Requirements of the Enabling Statute
[27] The question is whether the enabling judge could have determined that the requirements of the enabling statute were made out on the face of the ITO or, in the case of the sub-facial challenge, on the record as excised and/or amplified on review. In this case, the enabling legislation is section 21 of the CSIS Act. The relevant portions read as follows:
- (1) Where the Director or any employee designated by the Minister for the purpose believes, on reasonable grounds, that a warrant under this section is required to enable the Service to investigate a threat to the security of Canada or to perform its duties and functions under section 16, the Director or employee may, after having obtained the approval of the Minister, make an application in accordance with subsection (2) to a judge for a warrant under this section.

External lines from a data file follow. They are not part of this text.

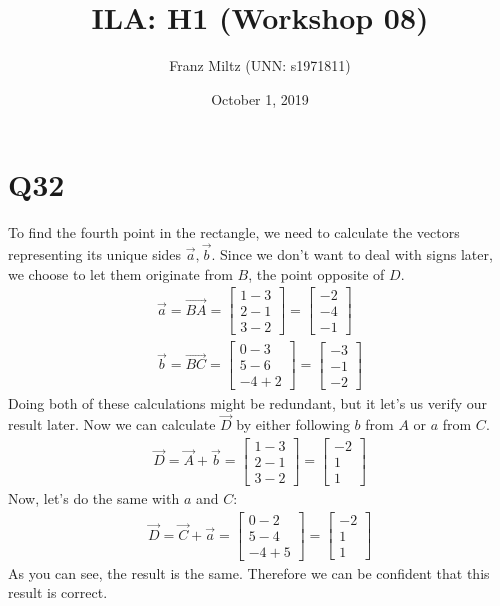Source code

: \documentclass{article}
\title{ILA: H1 (Workshop 08)}
\author{Franz Miltz (UNN: s1971811)}
\date{October 1, 2019}
\begin{document}
\maketitle
\section*{Q32}
To find the fourth point in the rectangle, we need to calculate the vectors representing its unique sides $\vec a, \vec b$. Since we don't want to deal with signs later, we choose to let them originate from $B$, the point opposite of $D$.
\begin{align}
   \vec a = \vec{BA} = 
   \begin{bmatrix}
        1 - 3\\
        2 - 1\\
        3 - 2
   \end{bmatrix} =
   \begin{bmatrix}
       -2\\
       -4\\
       -1
   \end{bmatrix}\\
   \vec b = \vec{BC} =
   \begin{bmatrix}
        0 - 3\\
        5 - 6\\
        -4 + 2    
   \end{bmatrix} =
   \begin{bmatrix}
       -3\\
       -1\\
       -2
   \end{bmatrix}
\end{align}
Doing both of these calculations might be redundant, but it let's us verify our result later. Now we can calculate $\vec D$ by either following $b$ from $A$ or $a$ from $C$.
\begin{align}
    \vec D = \vec A + \vec b =
    \begin{bmatrix}
        1 - 3\\
        2 - 1\\
        3 - 2
    \end{bmatrix} =
    \begin{bmatrix}
        -2\\
        1\\
        1
    \end{bmatrix}
\end{align}
Now, let's do the same with $a$ and $C$:
\begin{align}
    \vec D = \vec C + \vec a =
    \begin{bmatrix}
        0 - 2\\
        5 - 4\\
        -4 + 5
    \end{bmatrix} =
    \begin{bmatrix}
        -2\\
        1\\
        1
    \end{bmatrix}
\end{align}
As you can see, the result is the same. Therefore we can be confident that this result is correct.
\end{document}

(2) An application to a judge under subsection (1) shall be made in writing and be accompanied by an affidavit of the applicant deposing to the following matters, namely,
(a) the facts relied on to justify the belief, on reasonable grounds, that a warrant under this section is required to enable the Service to investigate a threat to the security of Canada or to perform its duties and functions under section 16;
(b) that other investigative procedures have been tried and have failed or why it appears that they are unlikely to succeed, that the urgency of the matter is such that it would be impractical to carry out the investigation using only other investigative procedures or that without a warrant under this section it is likely that information of importance with respect to the threat to the security of Canada or the performance of the duties and functions under section 16 referred to in paragraph (a) would not be obtained…[Emphasis added.]
[28] The term “threats to the security of Canada” is defined in section 2 of the CSIS Act:
"threats to the security of Canada" means
(a) espionage or sabotage that is against Canada or is detrimental to the interests of Canada or activities directed toward or in support of such espionage or sabotage.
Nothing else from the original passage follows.